Dubbed the "Great American Eclipse", the 2017 total solar eclipse event saw a totality spanning from the Pacific to the Atlantic Ocean lasting about 2 minutes as an estimated 12 million gazed up at the moon-blocked sun.
Sputnik

The next significant north American total solar eclipse will appear on 8 April 2024, beginning in Mexico and shifting north and east up through Texas to New England and finish in Canada.

Total eclipse is set to start at 12:38 p.m. ET, 4 years from today, and end at its northernmost point at 3:55 p.m., covering parts of Ontario, Quebec, New Brunswick, Prince Edward Island and Newfoundland.

It will follow a different path than the 2017 eclipse, which began in the Pacific Northwest, cut across the Midwest, before ending in the Southeast.

Experts are saying that the 2024 celestial event will last 139 minutes over land and have a 100-mile-wide path in totality, while also partially darkening much of the continent.
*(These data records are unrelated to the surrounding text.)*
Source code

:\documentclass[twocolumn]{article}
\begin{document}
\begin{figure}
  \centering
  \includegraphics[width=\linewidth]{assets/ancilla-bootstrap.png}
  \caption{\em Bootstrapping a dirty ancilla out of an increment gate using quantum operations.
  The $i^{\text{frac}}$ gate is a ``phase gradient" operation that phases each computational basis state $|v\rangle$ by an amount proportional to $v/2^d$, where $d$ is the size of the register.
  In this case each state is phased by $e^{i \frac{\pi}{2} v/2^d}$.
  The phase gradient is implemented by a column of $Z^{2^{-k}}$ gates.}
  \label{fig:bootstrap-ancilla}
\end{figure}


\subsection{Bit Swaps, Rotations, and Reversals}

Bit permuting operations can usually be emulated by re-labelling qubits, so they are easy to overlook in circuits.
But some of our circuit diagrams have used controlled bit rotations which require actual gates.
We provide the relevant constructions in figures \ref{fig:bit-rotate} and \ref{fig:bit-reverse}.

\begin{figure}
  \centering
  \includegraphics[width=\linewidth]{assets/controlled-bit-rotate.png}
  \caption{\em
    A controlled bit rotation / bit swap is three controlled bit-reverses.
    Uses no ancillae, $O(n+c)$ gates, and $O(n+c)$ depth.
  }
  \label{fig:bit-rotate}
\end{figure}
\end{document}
"What is most exciting about the April 8, 2024 total solar eclipse is that the total phase of eclipse is nearly twice as long as the 2017 eclipse", said Michael Zeiler, an eclipse cartographer who founded GreatAmericanEclipse.com, Forbes reported.

"Because it is so much longer, the width of the path of totality is also bigger".

“Not since July 22, 2009 has a total solar eclipse over four minutes in duration been visible to a major population”, said Zeiler.

Zeiler explained that while 12 million people in the United States lived within the path of the 2017 eclipse, 32 million people reside within the path of the 2024 phenomena.

“When you factor in the heightened interest after the 2017 eclipse and the proximity of the eclipse path to the most populated parts of the country, it’s possible that 40 or 50 million Americans will go to see totality".

If the total audience reaches that number, it would make it the most watched eclipse event in history.

The last total solar eclipse on July 2, 2019, reached 4 minutes, 33 seconds, but only in parts of the Pacific Ocean. Those flying in a chartered Boeing 787-9 aircraft, in an attempt to see the event, experienced an 8-minute totality, while most viewers on the ground saw 2 minutes in Chile and Argentina and much of North America.